EXERCISE INSTRUCTIONS: Somewhere below, one line contains "The graph below illustrates" and a later line contains "### Y Value Filters: Y LOW, Y HIGH". Output those two lines and everything between them exactly, and nothing else.

EXTRACTED RECORDS:
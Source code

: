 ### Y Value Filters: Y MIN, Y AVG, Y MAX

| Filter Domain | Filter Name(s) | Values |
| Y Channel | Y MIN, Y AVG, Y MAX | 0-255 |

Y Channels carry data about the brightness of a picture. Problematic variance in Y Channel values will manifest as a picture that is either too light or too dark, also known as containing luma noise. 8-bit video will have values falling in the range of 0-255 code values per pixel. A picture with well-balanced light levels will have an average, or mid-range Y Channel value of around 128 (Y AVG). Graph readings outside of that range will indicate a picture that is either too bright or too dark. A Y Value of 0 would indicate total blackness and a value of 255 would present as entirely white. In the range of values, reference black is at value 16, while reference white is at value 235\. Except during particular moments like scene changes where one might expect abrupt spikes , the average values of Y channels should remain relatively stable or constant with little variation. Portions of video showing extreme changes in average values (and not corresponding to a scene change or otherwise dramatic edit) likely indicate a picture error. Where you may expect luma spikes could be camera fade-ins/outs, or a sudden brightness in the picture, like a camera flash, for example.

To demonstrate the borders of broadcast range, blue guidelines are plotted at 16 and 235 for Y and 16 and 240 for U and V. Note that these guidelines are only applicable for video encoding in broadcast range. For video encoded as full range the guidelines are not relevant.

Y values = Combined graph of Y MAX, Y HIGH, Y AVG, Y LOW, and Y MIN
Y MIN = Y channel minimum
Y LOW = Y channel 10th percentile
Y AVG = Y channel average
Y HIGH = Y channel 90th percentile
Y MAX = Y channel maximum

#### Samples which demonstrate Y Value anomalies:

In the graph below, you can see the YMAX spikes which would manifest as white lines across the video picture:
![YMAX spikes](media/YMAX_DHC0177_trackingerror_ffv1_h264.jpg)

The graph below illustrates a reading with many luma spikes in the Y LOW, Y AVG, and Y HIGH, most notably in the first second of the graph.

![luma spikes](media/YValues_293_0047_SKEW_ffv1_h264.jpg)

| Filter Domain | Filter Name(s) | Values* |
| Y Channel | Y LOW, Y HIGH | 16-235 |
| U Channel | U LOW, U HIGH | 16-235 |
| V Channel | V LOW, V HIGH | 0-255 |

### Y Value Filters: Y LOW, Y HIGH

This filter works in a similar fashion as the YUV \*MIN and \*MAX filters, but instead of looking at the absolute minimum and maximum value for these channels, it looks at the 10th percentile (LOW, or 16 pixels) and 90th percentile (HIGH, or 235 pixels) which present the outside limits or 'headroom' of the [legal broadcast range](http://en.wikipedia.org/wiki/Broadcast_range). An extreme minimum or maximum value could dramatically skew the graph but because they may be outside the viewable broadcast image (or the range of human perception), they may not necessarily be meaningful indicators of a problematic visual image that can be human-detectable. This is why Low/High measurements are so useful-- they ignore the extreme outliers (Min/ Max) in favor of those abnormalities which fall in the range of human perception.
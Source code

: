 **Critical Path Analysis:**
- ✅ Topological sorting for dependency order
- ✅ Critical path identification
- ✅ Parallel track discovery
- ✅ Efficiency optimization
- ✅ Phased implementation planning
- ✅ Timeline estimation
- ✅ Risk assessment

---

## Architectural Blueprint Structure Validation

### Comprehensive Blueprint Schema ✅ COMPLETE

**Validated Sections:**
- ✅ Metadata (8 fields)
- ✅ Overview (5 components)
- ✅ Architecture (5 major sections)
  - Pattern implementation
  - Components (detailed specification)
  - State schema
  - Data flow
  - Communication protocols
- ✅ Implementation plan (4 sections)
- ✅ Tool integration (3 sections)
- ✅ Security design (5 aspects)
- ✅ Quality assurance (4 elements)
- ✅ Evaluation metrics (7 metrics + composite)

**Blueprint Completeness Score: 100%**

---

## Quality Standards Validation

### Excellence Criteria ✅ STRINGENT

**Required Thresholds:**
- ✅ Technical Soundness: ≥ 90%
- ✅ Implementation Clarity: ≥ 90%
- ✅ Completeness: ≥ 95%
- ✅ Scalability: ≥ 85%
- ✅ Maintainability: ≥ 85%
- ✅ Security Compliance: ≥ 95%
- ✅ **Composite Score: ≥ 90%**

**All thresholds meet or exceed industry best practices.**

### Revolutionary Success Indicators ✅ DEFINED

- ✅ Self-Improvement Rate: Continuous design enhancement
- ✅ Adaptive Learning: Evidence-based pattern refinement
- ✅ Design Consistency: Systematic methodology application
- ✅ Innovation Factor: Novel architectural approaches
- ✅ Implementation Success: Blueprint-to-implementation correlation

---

OUTPUT:
The graph below illustrates a reading with many luma spikes in the Y LOW, Y AVG, and Y HIGH, most notably in the first second of the graph.

![luma spikes](media/YValues_293_0047_SKEW_ffv1_h264.jpg)

| Filter Domain | Filter Name(s) | Values* |
| Y Channel | Y LOW, Y HIGH | 16-235 |
| U Channel | U LOW, U HIGH | 16-235 |
| V Channel | V LOW, V HIGH | 0-255 |

### Y Value Filters: Y LOW, Y HIGH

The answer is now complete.